The idea of a vegetable salad today is a mix of mostly lettuce leaves, tomato, onions, and other fresh vegetables. But before this Western dish came to this part of the world, Filipinos already have their own version of the vegetable mix—the ensalada.
I don’t know if we got the inspiration from the Spanish but the word ensalada was borrowed from them. The greens we use, however, are far from the lettuce people use today. We use what’s commonly available in our own backyards making them cheap to make. A basic Filipino salad is composed of one kind of green vegetable mixed with tomatoes and onions. Dressings vary as well, from the use of bagoong (shrimp/fish paste) to vinegar. Here are some of the most common local salads:
TALBOS NG KAMOTE
Kamote or sweet potato is widely common in the country. It’s easy to grow and much easier to maintain, which makes it a good source of food. Filipinos use the plant’s tops in the salad. These are handpicked, cleaned, then boiled. Then it is mixed with slices of onions and vegetables. The dressing is just fish paste heated in oil or sauteed shrimp paste.
Lato or arosep is a kind of seaweed that is common in Philippine waters. Also called sea grapes, it resembles small grapes but the plump “fruits” only contain water. The seaweed is best eaten fresh and usually mixed with tomatoes and onions. Dressing is either vinegar or fish paste.
This is my personal favorite. I love pako salad. I first had this in Ilocos and have craved for it ever since. Pako or fiddlehead fern is usually harvested in Philippine rainforests and is rich in potassium, vitamins A and C. These furled fronds are also used in other parts of the world. In the Philippines, it is blanched first then mixed with tomatoes, onions, and topped with slices of salted egg. It is tossed in a vinegar dressing—vinegar, sugar, and ground black pepper mixture.
HILAW NA MANGGA
This is probably the most favorite among all Pinoy salads. This is the only salad that uses a fruit as its main ingredient—green mangoes. Mangoes are widely common in the Philippines. In fact, we produce the sweetest mangoes in the world. But unripe mangoes are very sour, although may be eaten alone with shrimp paste or salt. The salad tosses the mango with tomatoes, onions, and a very salty shrimp paste. Best paired with grilled meat.
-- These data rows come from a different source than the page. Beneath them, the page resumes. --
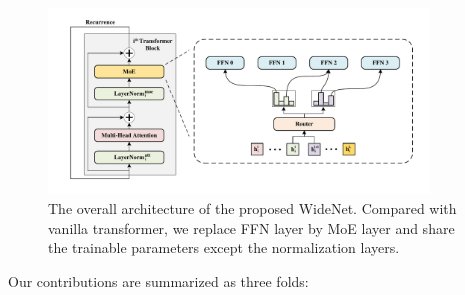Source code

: \documentclass[letterpaper]{article} %
\begin{document}
\begin{figure}[t]
\centering
\includegraphics[width=0.9\textwidth]{Overview.pdf}
\caption{The overall architecture of the proposed WideNet. Compared with vanilla transformer, we replace FFN layer by MoE layer and share the trainable parameters except the normalization layers.}
\label{fig:overview}
\end{figure}

Our contributions are summarized as three folds:
\end{document}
Talong or eggplant is another common vegetable in the country. This salad requires roasting of the eggplant over direct fire or hot charcoal. This burns the skin of the vegetable and softens its flesh. Peel the burnt skin and spread out the flesh of several eggplants on a plate. Then sprinkle chopped tomatoes and onions and serve shrimp paste on the side.
This salad is good if done right. Mustasa is mustard greens and it has a pungent and strong peppery flavor if eaten fresh. The key here is soaking the leaves in a saline solution or simply washing them and adding salt then squeezing them to get rid of the strong taste. It’s also key to let it sit in the vinegar dressing for a few minutes before serving. Other ingredients in a typical mustasa salad is like pako‘s—tomato, onion, and salted egg.
Did I miss any Pinoy salad? What is your favorite?